Chapter 4. Using Agent Integrator for Polling

To track faults in critical system components or applications, management systems use polling to determine whether attributes of the managed resource have crossed some significant threshold. Polling consists in checking the value of an attribute of the managed resource at some interval. The BEA Agent Integrator can be configured to act as a proxy for the manager, doing the polling locally on the managed node. By off-loading polling to distributed Integrator agents, the load on the management station is reduced and less network bandwidth is consumed. Communication between the manager and Agent Integrator occurs only when the manager sends a SET request to activate or de-activate the polling, or when the Agent Integrator sends an SNMP trap if it detects the specified event in the managed resource.

Procedure for Setting Up Local Polling

The steps in using Agent Integrator for local polling can be summarized as follows:

Decide which resources you want to monitor.

The attributes of the resource that you want to monitor must be defined as MIB objects. These MIB objects must be supported by an agent or subagent that has been installed on the managed node.
Make the managed resource accessible to the Agent Integrator.

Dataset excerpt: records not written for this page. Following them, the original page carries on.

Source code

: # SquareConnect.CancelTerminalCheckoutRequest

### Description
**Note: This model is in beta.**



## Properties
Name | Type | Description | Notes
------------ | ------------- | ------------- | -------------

The Agent Integrator must know how to access the managed object. This means the object identifier for that object must lie within branches of the OID tree that are known to the Agent Integrator. If the managed object you want to monitor is supported by a SMUX subagent that has been installed on the managed node, the subagent automatically registers its section of the OID tree with the Agent Integrator when the subagent is started. This can be modified using OID_CLASS entries in the BEA Manager configuration file, as described in Chapter 7, "Configuration Files." For peer SNMP agents (or DPI or SMUX master agents), you must define the segments of the OID tree supported by those agents in NON_SMUX_PEER entries in the BEA Manager configuration file. This is described in the section "Integrator Access to Managed Objects" in Chapter 3, "Using Multiple SNMP Agents." The Agent Integrator directly supports the following MIB groups: MIB II system and snmp groups, the SMUX MIB, and the BEA Manager beaintAgtTable in the BEA Manager agent MIB. Additional MIB groups are supported by the unix_snmpd and nt_snmpd SMUX subagents, shipped with Agent Integrator. These are listed in Chapter 6, "Starting the Subagents."
Define polling instructions for the Agent Integrator

We can divide this task into two main subtasks:
- Define the desired threshold.
- Specify the action to take if the threshold is crossed.
Each polling instruction for the SNMP Integrator is called a rule. Rules are defined under the RULE_ACTION entry in the BEA Manager configuration file, beamgr.conf. You can use your favorite text editor to modify this file. (For information on how to create rules, see the section "Creating New Polling Rules.") Rules are explained below under "Introduction to Agent Integrator Rules." Chapter 7, "Configuration Files," provides the complete syntax for the RULE_ACTION entries.
Configure your SNMP management system for Agent Integrator traps

When a polling threshold is crossed, Agent Integrator sends an enterprise-specific SNMP trap notification to the destinations specified by the TRAP_HOST entries in the BEA Manager configuration file. Some configuration will be required on your SNMP-compliant management system to make use of the traps that are thus generated. The exact set of steps you need to perform vary depending upon which management system you are using. Typically some configuration or mapping is required to get the management system to perform a desired action (such as turning an icon red) when a trap is received. Consult your management system documentation for specific instructions.
Start Agent Integrator polling.

The Agent Integrator begins executing all valid polling rules when it is started. Refer to the section "Starting and Stopping Polling" for more details.
De-activate or re-activate Agent Integrator polling, when desired.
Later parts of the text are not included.